● **Exercise details**
Within the entries below, every line containing "bằng" is to be copied.

Saved data entries
------------------------------------

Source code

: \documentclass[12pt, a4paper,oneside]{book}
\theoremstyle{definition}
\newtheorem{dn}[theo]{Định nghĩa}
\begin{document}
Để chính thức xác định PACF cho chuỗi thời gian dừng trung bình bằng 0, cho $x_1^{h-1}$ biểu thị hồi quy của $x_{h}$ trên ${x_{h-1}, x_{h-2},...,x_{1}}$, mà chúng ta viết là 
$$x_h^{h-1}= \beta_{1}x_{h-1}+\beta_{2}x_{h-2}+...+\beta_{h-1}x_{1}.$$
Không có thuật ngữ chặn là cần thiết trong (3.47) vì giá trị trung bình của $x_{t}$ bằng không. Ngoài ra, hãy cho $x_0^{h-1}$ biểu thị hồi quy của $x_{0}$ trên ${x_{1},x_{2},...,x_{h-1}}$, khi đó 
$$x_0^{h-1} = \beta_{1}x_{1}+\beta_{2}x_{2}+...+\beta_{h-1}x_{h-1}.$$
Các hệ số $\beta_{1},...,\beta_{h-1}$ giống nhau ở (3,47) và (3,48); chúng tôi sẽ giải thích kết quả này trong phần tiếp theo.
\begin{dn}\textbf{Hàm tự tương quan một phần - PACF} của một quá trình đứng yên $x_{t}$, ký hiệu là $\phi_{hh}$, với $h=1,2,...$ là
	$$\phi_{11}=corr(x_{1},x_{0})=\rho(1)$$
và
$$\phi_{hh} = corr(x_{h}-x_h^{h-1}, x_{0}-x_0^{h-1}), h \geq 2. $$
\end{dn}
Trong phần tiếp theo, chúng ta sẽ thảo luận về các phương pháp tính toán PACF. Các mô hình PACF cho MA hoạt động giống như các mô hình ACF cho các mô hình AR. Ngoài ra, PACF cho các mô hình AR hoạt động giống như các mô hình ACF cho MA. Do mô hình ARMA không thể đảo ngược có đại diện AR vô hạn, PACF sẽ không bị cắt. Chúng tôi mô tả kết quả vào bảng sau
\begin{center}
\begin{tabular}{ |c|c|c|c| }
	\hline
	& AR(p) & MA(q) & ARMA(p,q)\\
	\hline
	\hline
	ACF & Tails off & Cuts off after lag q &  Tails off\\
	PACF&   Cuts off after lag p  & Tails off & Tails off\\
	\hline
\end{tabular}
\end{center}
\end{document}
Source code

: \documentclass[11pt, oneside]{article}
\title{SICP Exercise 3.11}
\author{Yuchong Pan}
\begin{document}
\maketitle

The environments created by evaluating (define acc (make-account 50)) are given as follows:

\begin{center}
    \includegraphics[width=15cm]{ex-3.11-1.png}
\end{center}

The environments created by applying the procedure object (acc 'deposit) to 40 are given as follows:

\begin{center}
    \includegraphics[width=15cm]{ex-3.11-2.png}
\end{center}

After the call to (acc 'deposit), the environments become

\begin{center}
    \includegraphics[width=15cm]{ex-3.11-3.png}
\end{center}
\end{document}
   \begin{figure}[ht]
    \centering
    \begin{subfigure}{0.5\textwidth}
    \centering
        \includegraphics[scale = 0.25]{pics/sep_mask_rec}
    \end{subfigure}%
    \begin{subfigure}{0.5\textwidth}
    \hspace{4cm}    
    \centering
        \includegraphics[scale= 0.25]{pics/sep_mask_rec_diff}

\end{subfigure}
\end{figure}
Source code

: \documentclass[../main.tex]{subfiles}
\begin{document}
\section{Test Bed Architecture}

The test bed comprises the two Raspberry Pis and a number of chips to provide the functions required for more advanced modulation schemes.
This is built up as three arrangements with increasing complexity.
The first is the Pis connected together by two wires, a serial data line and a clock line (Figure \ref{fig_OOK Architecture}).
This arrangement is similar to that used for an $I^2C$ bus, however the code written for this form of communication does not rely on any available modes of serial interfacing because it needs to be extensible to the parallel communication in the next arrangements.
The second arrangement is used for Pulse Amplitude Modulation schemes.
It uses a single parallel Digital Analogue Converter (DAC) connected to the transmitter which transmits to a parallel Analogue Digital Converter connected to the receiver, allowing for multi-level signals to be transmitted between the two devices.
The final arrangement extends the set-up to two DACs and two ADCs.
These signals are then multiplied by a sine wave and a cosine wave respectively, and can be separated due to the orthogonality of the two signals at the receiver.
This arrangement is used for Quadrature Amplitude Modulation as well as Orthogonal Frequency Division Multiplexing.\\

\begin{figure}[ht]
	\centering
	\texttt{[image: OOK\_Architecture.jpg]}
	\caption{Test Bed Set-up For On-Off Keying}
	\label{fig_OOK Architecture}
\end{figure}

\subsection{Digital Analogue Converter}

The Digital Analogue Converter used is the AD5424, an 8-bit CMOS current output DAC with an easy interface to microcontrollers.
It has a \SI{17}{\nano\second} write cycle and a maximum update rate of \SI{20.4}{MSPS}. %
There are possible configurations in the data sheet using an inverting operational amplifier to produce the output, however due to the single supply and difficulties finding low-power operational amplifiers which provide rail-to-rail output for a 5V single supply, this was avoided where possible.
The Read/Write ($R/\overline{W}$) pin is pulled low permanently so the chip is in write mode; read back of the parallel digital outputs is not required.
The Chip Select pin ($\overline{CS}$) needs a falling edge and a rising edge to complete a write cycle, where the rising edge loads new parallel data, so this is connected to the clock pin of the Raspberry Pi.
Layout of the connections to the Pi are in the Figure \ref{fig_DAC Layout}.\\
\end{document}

------------------------------------

● **Finished exercise**
Để chính thức xác định PACF cho chuỗi thời gian dừng trung bình bằng 0, cho $x_1^{h-1}$ biểu thị hồi quy của $x_{h}$ trên ${x_{h-1}, x_{h-2},...,x_{1}}$, mà chúng ta viết là 
Không có thuật ngữ chặn là cần thiết trong (3.47) vì giá trị trung bình của $x_{t}$ bằng không. Ngoài ra, hãy cho $x_0^{h-1}$ biểu thị hồi quy của $x_{0}$ trên ${x_{1},x_{2},...,x_{h-1}}$, khi đó 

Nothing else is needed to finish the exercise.